Next I decided what render pipeline I would be using for my project. This is significant as in my chosen engine (Unity) there are several different render pipelines each with their own different set of abilities and tools within them. For this I decided to use Unity's High Definition Render Pipeline as to me it is the most visually appealing and I think it would be best suited for my project due to the range of tools which it gives me. These include functions such as scriptable shaders and shader graphs. These can be used to create complex materials which were not previously possible in other pipelines. Another great functionality is the particle system which can be used to effectively and dynamically create large amounts of physics based particles within a scene at a time without significantly reducing the overall performance.

I also then looked into post processing and the various elements of which could be applied to my project. One of the ones I focused on primarily was bloom. This allows you to over expose certain sections of a scene creating a sort of glow around them adding to the overall visual appearance of a project. This is especially effective in areas with bright lights such as flashlights or fire, and looks excellent on reflective objects too such as a bullet casing. Other post procession options include depth of field and motion blur. These will likely be used within my project to add depth to the overall visual appearance however will need to be carefully considered due to their potential performance impact overall.

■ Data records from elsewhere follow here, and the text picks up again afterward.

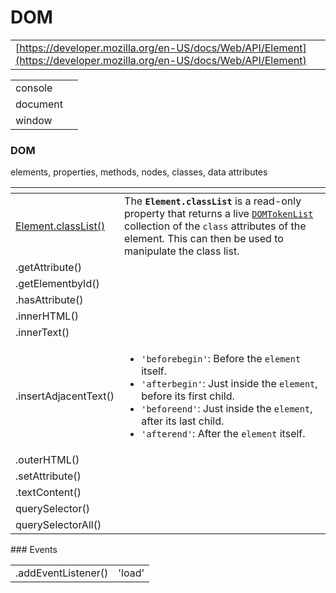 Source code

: # DOM

|  |  |
| :--- | :--- |
| [https://developer.mozilla.org/en-US/docs/Web/API/Element](https://developer.mozilla.org/en-US/docs/Web/API/Element) |  |

|  |  |
| :--- | :--- |
| console |  |
| document |  |
| window |  |

### DOM

elements, properties, methods, nodes, classes, data attributes

<table>
  <thead>
    <tr>
      <th style="text-align:left"></th>
      <th style="text-align:left"></th>
    </tr>
  </thead>
  <tbody>
    <tr>
      <td style="text-align:left"><a href="https://developer.mozilla.org/en-US/docs/Web/API/Element/classList">Element.classList()</a>
      </td>
      <td style="text-align:left">The <b><code>Element.classList</code></b> is a read-only property that returns
        a live <a href="https://developer.mozilla.org/en-US/docs/Web/API/DOMTokenList"><code>DOMTokenList</code></a> collection
        of the <code>class</code> attributes of the element. This can then be used
        to manipulate the class list.</td>
    </tr>
    <tr>
      <td style="text-align:left">.getAttribute()</td>
      <td style="text-align:left"></td>
    </tr>
    <tr>
      <td style="text-align:left">.getElementbyId()</td>
      <td style="text-align:left"></td>
    </tr>
    <tr>
      <td style="text-align:left">.hasAttribute()</td>
      <td style="text-align:left"></td>
    </tr>
    <tr>
      <td style="text-align:left">.innerHTML()</td>
      <td style="text-align:left"></td>
    </tr>
    <tr>
      <td style="text-align:left">.innerText()</td>
      <td style="text-align:left"></td>
    </tr>
    <tr>
      <td style="text-align:left">.insertAdjacentText()</td>
      <td style="text-align:left">
        <p></p>
        <ul>
          <li><code>&apos;beforebegin&apos;</code>: Before the <code>element</code> itself.</li>
          <li><code>&apos;afterbegin&apos;</code>: Just inside the <code>element</code>,
            before its first child.</li>
          <li><code>&apos;beforeend&apos;</code>: Just inside the <code>element</code>,
            after its last child.</li>
          <li><code>&apos;afterend&apos;</code>: After the <code>element</code> itself.</li>
        </ul>
      </td>
    </tr>
    <tr>
      <td style="text-align:left">.outerHTML()</td>
      <td style="text-align:left"></td>
    </tr>
    <tr>
      <td style="text-align:left">.setAttribute()</td>
      <td style="text-align:left"></td>
    </tr>
    <tr>
      <td style="text-align:left">.textContent()</td>
      <td style="text-align:left"></td>
    </tr>
    <tr>
      <td style="text-align:left">querySelector()</td>
      <td style="text-align:left"></td>
    </tr>
    <tr>
      <td style="text-align:left">querySelectorAll()</td>
      <td style="text-align:left"></td>
    </tr>
  </tbody>
</table>### Events

|  |  |
| :--- | :--- |
| .addEventListener\(\) | 'load' |

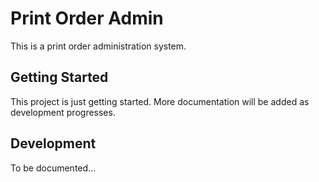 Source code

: # Print Order Admin

This is a print order administration system.

## Getting Started

This project is just getting started. More documentation will be added as development progresses.

## Development

To be documented...  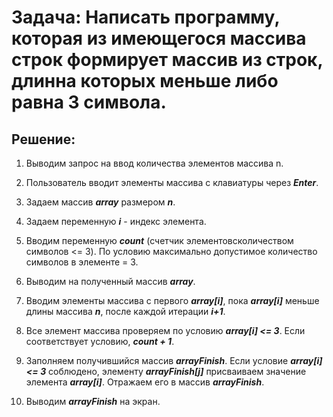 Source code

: # Задача: Написать программу, которая из имеющегося массива строк формирует массив из строк, длинна которых меньше либо равна 3 символа.

## Решение:

1.	Выводим запрос на ввод количества элементов массива n.

2.	Пользователь вводит элементы массива с клавиатуры через ***Enter***.

3.	Задаем массив ***array*** размером ***n***.

4.	Задаем переменную ***i*** - индекс элемента.

5.	Вводим переменную ***count*** (счетчик элементовcколичеством символов <= 3). По условию максимально допустимое количество символов в элементе = 3.

6.	Выводим на полученный массив ***array***.

7.	Вводим элементы массива с первого ***array[i]***, пока ***array[i]*** меньше длины массива ***n***, после каждой итерации ***i+1***.

8.	Все элемент массива проверяем по условию ***array[i] <= 3***.  Если соответствует условию, ***count + 1***. 

9.	Заполняем получившийся массив ***arrayFinish***. Если условие ***array[i] <= 3*** соблюдено, элементу ***arrayFinish[j]*** присваиваем значение элемента ***array[i]***. Отражаем его в массив ***arrayFinish***. 

10.	Выводим ***arrayFinish*** на экран.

Finally after completing these sections I drew conclusions on the audio sections of my game. First I decided a music genre which my game would primarily be using, along with selecting a couple of pieces of music which match the games aesthetic and vibe. After this I also decided various locations where sound effects would be used within my project such as gunshots and reloading sounds. These can all be sourced from a website that I found whilst conducting my initial research for this project which is called StoryBlocks. Within this section I also wrote out the initial script for the cutscene and gameplay of my project. This will be submitted to various voice actors so that my game can have fully functional dialogue and story especially within cutscenes. This script also features stage directions which will be used when animating and designing the large cutscene which my project begins with.

What’s Next
Next week I plan to begin my practical work. I will start by creating various key systems such as player movement, audio systems, and other core functionality of my game. I will also go over the written work which I have already done with my tutor to make sure that it is of adequate quality. These systems will likely take up the entire week due to their complexity and the time it takes to complete and debug them, they will also be being developed completely from scratch for this project as I don't have any systems which I have previously made that I would be happy using for this.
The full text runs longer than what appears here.